= What the exercise asks =
Repeat each entry as written, dropping any picture you find.

= Excerpted records =
---*---
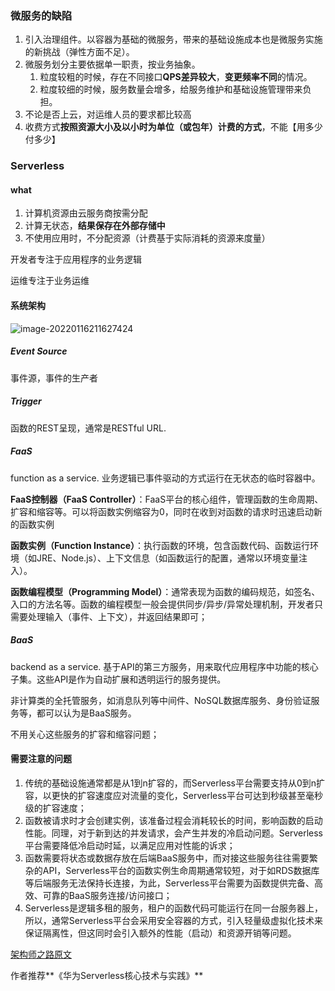 ### 微服务的缺陷

1. 引入治理组件。以容器为基础的微服务，带来的基础设施成本也是微服务实施的新挑战（弹性方面不足）。
2. 微服务划分主要依据单一职责，按业务抽象。
   1. 粒度较粗的时候，存在不同接口**QPS差异较大**，**变更频率不同**的情况。
   2. 粒度较细的时候，服务数量会增多，给服务维护和基础设施管理带来负担。
3. 不论是否上云，对运维人员的要求都比较高
4. 收费方式**按照资源大小及以小时为单位（或包年）计费的方式**，不能【用多少付多少】

### Serverless

#### what

1. 计算机资源由云服务商按需分配
2. 计算无状态，**结果保存在外部存储中**
3. 不使用应用时，不分配资源（计费基于实际消耗的资源来度量）

开发者专注于应用程序的业务逻辑

运维专注于业务运维

#### 系统架构

![image-20220116211627424](/Users/zhangmk/Documents/private/code/gitlab/learning-documents/images/typora/Serverless/image-20220116211627424.png)

##### Event Source

事件源，事件的生产者

##### Trigger

函数的REST呈现，通常是RESTful URL.

##### FaaS

function as a service. 业务逻辑已事件驱动的方式运行在无状态的临时容器中。

**FaaS控制器（FaaS Controller）**：FaaS平台的核心组件，管理函数的生命周期、扩容和缩容等。可以将函数实例缩容为0，同时在收到对函数的请求时迅速启动新的函数实例

**函数实例（Function Instance）**：执行函数的环境，包含函数代码、函数运行环境（如JRE、Node.js）、上下文信息（如函数运行的配置，通常以环境变量注入）。

**函数编程模型（Programming Model）**：通常表现为函数的编码规范，如签名、入口的方法名等。函数的编程模型一般会提供同步/异步/异常处理机制，开发者只需要处理输入（事件、上下文），并返回结果即可；

##### BaaS

backend as a service. 基于API的第三方服务，用来取代应用程序中功能的核心子集。这些API是作为自动扩展和透明运行的服务提供。

非计算类的全托管服务，如消息队列等中间件、NoSQL数据库服务、身份验证服务等，都可以认为是BaaS服务。

不用关心这些服务的扩容和缩容问题；



#### 需要注意的问题

1. 传统的基础设施通常都是从1到n扩容的，而Serverless平台需要支持从0到n扩容，以更快的扩容速度应对流量的变化，Serverless平台可达到秒级甚至毫秒级的扩容速度；
2. 函数被请求时才会创建实例，该准备过程会消耗较长的时间，影响函数的启动性能。同理，对于新到达的并发请求，会产生并发的冷启动问题。Serverless平台需要降低冷启动时延，以满足应用对性能的诉求；
3. 函数需要将状态或数据存放在后端BaaS服务中，而对接这些服务往往需要繁杂的API，Serverless平台的函数实例生命周期通常较短，对于如RDS数据库等后端服务无法保持长连接，为此，Serverless平台需要为函数提供完备、高效、可靠的BaaS服务连接/访问接口；
4. Serverless是逻辑多租的服务，租户的函数代码可能运行在同一台服务器上，所以，通常Serverless平台会采用安全容器的方式，引入轻量级虚拟化技术来保证隔离性，但这同时会引入额外的性能（启动）和资源开销等问题。



[架构师之路原文](https://mp.weixin.qq.com/s/g_BIjJVX31QDCUTLDTheVw)

作者推荐**《华为Serverless核心技术与实践》**

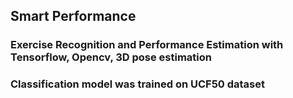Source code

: ## Smart Performance
### Exercise Recognition and Performance Estimation with Tensorflow, Opencv, 3D pose estimation
### Classification model was trained on UCF50 dataset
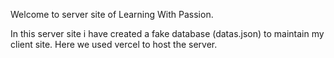 Welcome to server site of Learning With Passion.

In this server site i have created a fake database (datas.json) to maintain my client site.
Here we used vercel to host the server.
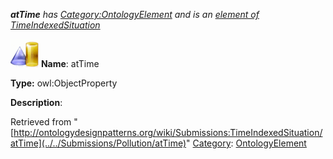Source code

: ___atTime__ has [Category:OntologyElement](../../Category/OntologyElement "Category:OntologyElement") and is an [element of](../../Property/ElementOf "Property:ElementOf") [TimeIndexedSituation](../../Submissions/TimeIndexedSituation "Submissions:TimeIndexedSituation")_


  




[![ObjectProperty](../../images/thumb/c/c3/ObjectProperty.gif/45px-ObjectProperty.gif)](../../Image/ObjectProperty.gif "ObjectProperty")
__Name__: atTime 


__Type:__ owl:ObjectProperty 


__Description__: 





Retrieved from "[http://ontologydesignpatterns.org/wiki/Submissions:TimeIndexedSituation/atTime](../../Submissions/Pollution/atTime)"
 [Category](http://ontologydesignpatterns.org/wiki/Special:Categories "Special:Categories"): [OntologyElement](../../Category/OntologyElement "Category:OntologyElement")
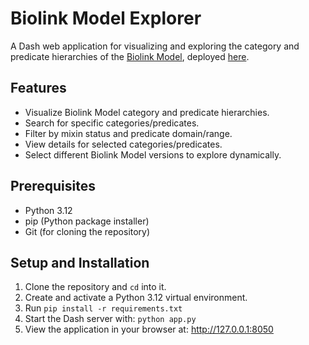 # Biolink Model Explorer

A Dash web application for visualizing and exploring the category and predicate hierarchies of the [Biolink Model](https://biolink.github.io/biolink-model/), deployed [here](https://biolink-explorer-app-286f906f6294.herokuapp.com/).

## Features

* Visualize Biolink Model category and predicate hierarchies.
* Search for specific categories/predicates.
* Filter by mixin status and predicate domain/range.
* View details for selected categories/predicates.
* Select different Biolink Model versions to explore dynamically.

## Prerequisites

* Python 3.12
* pip (Python package installer)
* Git (for cloning the repository)

## Setup and Installation

1.  Clone the repository and `cd` into it.
2.  Create and activate a Python 3.12 virtual environment.
3.  Run `pip install -r requirements.txt`
4.  Start the Dash server with: `python app.py`
5.  View the application in your browser at: http://127.0.0.1:8050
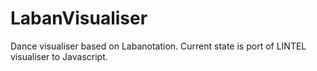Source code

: LabanVisualiser
===============

Dance visualiser based on Labanotation. Current state is port of LINTEL visualiser to Javascript.
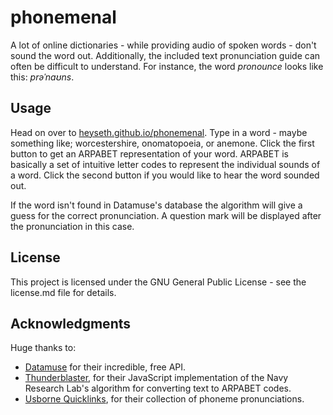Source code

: # phonemenal

A lot of online dictionaries - while providing audio of spoken words - don't sound the word out. Additionally, the included text pronunciation guide can often be difficult to understand. For instance, the word *pronounce* looks like this: *prəˈnaʊns*.

## Usage
Head on over to [heyseth.github.io/phonemenal](https://heyseth.github.io/phonemenal/). Type in a word - maybe something like; worcestershire, onomatopoeia, or anemone. Click the first button to get an ARPABET representation of your word. ARPABET is basically a set of intuitive letter codes to represent the individual sounds of a word. Click the second button if you would like to hear the word sounded out.

If the word isn't found in Datamuse's database the algorithm will give a guess for the correct pronunciation. A question mark will be displayed after the pronunciation in this case.

## License

This project is licensed under the GNU General Public License - see the license.md file for details.

## Acknowledgments
Huge thanks to:
* [Datamuse](https://www.datamuse.com/) for their incredible, free API.
* [Thunderblaster](https://github.com/thunderblaster/), for their JavaScript implementation of the Navy Research Lab's algorithm for converting text to ARPABET codes.
* [Usborne Quicklinks](https://www.usborne.com/quicklinks/eng/about-quicklinks/about-quicklinks.aspx), for their collection of phoneme pronunciations.
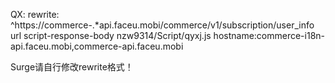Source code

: QX:
    rewrite:
    ^https:\/\/commerce-.*api\.faceu\.mobi\/commerce\/v1\/subscription\/user_info url script-response-body nzw9314/Script/qyxj.js
    hostname:commerce-i18n-api.faceu.mobi,commerce-api.faceu.mobi


Surge请自行修改rewrite格式！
---*---
= Response box =
 ### 微服务的缺陷

1. 引入治理组件。以容器为基础的微服务，带来的基础设施成本也是微服务实施的新挑战（弹性方面不足）。
2. 微服务划分主要依据单一职责，按业务抽象。
   1. 粒度较粗的时候，存在不同接口**QPS差异较大**，**变更频率不同**的情况。
   2. 粒度较细的时候，服务数量会增多，给服务维护和基础设施管理带来负担。
3. 不论是否上云，对运维人员的要求都比较高
4. 收费方式**按照资源大小及以小时为单位（或包年）计费的方式**，不能【用多少付多少】

### Serverless

#### what

1. 计算机资源由云服务商按需分配
2. 计算无状态，**结果保存在外部存储中**
3. 不使用应用时，不分配资源（计费基于实际消耗的资源来度量）

开发者专注于应用程序的业务逻辑

运维专注于业务运维

#### 系统架构

![image-20220116211627424](/Users/zhangmk/Documents/private/code/gitlab/learning-documents/images/typora/Serverless/image-20220116211627424.png)

##### Event Source

事件源，事件的生产者

##### Trigger

函数的REST呈现，通常是RESTful URL.

##### FaaS

function as a service. 业务逻辑已事件驱动的方式运行在无状态的临时容器中。

**FaaS控制器（FaaS Controller）**：FaaS平台的核心组件，管理函数的生命周期、扩容和缩容等。可以将函数实例缩容为0，同时在收到对函数的请求时迅速启动新的函数实例

**函数实例（Function Instance）**：执行函数的环境，包含函数代码、函数运行环境（如JRE、Node.js）、上下文信息（如函数运行的配置，通常以环境变量注入）。

**函数编程模型（Programming Model）**：通常表现为函数的编码规范，如签名、入口的方法名等。函数的编程模型一般会提供同步/异步/异常处理机制，开发者只需要处理输入（事件、上下文），并返回结果即可；

##### BaaS

backend as a service. 基于API的第三方服务，用来取代应用程序中功能的核心子集。这些API是作为自动扩展和透明运行的服务提供。

非计算类的全托管服务，如消息队列等中间件、NoSQL数据库服务、身份验证服务等，都可以认为是BaaS服务。

不用关心这些服务的扩容和缩容问题；



#### 需要注意的问题

1. 传统的基础设施通常都是从1到n扩容的，而Serverless平台需要支持从0到n扩容，以更快的扩容速度应对流量的变化，Serverless平台可达到秒级甚至毫秒级的扩容速度；
2. 函数被请求时才会创建实例，该准备过程会消耗较长的时间，影响函数的启动性能。同理，对于新到达的并发请求，会产生并发的冷启动问题。Serverless平台需要降低冷启动时延，以满足应用对性能的诉求；
3. 函数需要将状态或数据存放在后端BaaS服务中，而对接这些服务往往需要繁杂的API，Serverless平台的函数实例生命周期通常较短，对于如RDS数据库等后端服务无法保持长连接，为此，Serverless平台需要为函数提供完备、高效、可靠的BaaS服务连接/访问接口；
4. Serverless是逻辑多租的服务，租户的函数代码可能运行在同一台服务器上，所以，通常Serverless平台会采用安全容器的方式，引入轻量级虚拟化技术来保证隔离性，但这同时会引入额外的性能（启动）和资源开销等问题。



[架构师之路原文](https://mp.weixin.qq.com/s/g_BIjJVX31QDCUTLDTheVw)

作者推荐**《华为Serverless核心技术与实践》**

Source code

: ## Smart Performance
### Exercise Recognition and Performance Estimation with Tensorflow, Opencv, 3D pose estimation
### Classification model was trained on UCF50 dataset
 Welcome to server site of Learning With Passion.

In this server site i have created a fake database (datas.json) to maintain my client site.
Here we used vercel to host the server.
Source code

: ___atTime__ has [Category:OntologyElement](../../Category/OntologyElement "Category:OntologyElement") and is an [element of](../../Property/ElementOf "Property:ElementOf") [TimeIndexedSituation](../../Submissions/TimeIndexedSituation "Submissions:TimeIndexedSituation")_


  




[![ObjectProperty](../../images/thumb/c/c3/ObjectProperty.gif/45px-ObjectProperty.gif)](../../Image/ObjectProperty.gif "ObjectProperty")
__Name__: atTime 


__Type:__ owl:ObjectProperty 


__Description__: 





Retrieved from "[http://ontologydesignpatterns.org/wiki/Submissions:TimeIndexedSituation/atTime](../../Submissions/Pollution/atTime)"
 [Category](http://ontologydesignpatterns.org/wiki/Special:Categories "Special:Categories"): [OntologyElement](../../Category/OntologyElement "Category:OntologyElement")
 # Biolink Model Explorer

A Dash web application for visualizing and exploring the category and predicate hierarchies of the [Biolink Model](https://biolink.github.io/biolink-model/), deployed [here](https://biolink-explorer-app-286f906f6294.herokuapp.com/).

## Features

* Visualize Biolink Model category and predicate hierarchies.
* Search for specific categories/predicates.
* Filter by mixin status and predicate domain/range.
* View details for selected categories/predicates.
* Select different Biolink Model versions to explore dynamically.

## Prerequisites

* Python 3.12
* pip (Python package installer)
* Git (for cloning the repository)

## Setup and Installation

1.  Clone the repository and `cd` into it.
2.  Create and activate a Python 3.12 virtual environment.
3.  Run `pip install -r requirements.txt`
4.  Start the Dash server with: `python app.py`
5.  View the application in your browser at: http://127.0.0.1:8050
Source code

: LabanVisualiser
===============

Dance visualiser based on Labanotation. Current state is port of LINTEL visualiser to Javascript.
Source code

: # phonemenal

A lot of online dictionaries - while providing audio of spoken words - don't sound the word out. Additionally, the included text pronunciation guide can often be difficult to understand. For instance, the word *pronounce* looks like this: *prəˈnaʊns*.

## Usage
Head on over to [heyseth.github.io/phonemenal](https://heyseth.github.io/phonemenal/). Type in a word - maybe something like; worcestershire, onomatopoeia, or anemone. Click the first button to get an ARPABET representation of your word. ARPABET is basically a set of intuitive letter codes to represent the individual sounds of a word. Click the second button if you would like to hear the word sounded out.

If the word isn't found in Datamuse's database the algorithm will give a guess for the correct pronunciation. A question mark will be displayed after the pronunciation in this case.

## License

This project is licensed under the GNU General Public License - see the license.md file for details.

## Acknowledgments
Huge thanks to:
* [Datamuse](https://www.datamuse.com/) for their incredible, free API.
* [Thunderblaster](https://github.com/thunderblaster/), for their JavaScript implementation of the Navy Research Lab's algorithm for converting text to ARPABET codes.
* [Usborne Quicklinks](https://www.usborne.com/quicklinks/eng/about-quicklinks/about-quicklinks.aspx), for their collection of phoneme pronunciations.
Source code

: QX:
    rewrite:
    ^https:\/\/commerce-.*api\.faceu\.mobi\/commerce\/v1\/subscription\/user_info url script-response-body nzw9314/Script/qyxj.js
    hostname:commerce-i18n-api.faceu.mobi,commerce-api.faceu.mobi


Surge请自行修改rewrite格式！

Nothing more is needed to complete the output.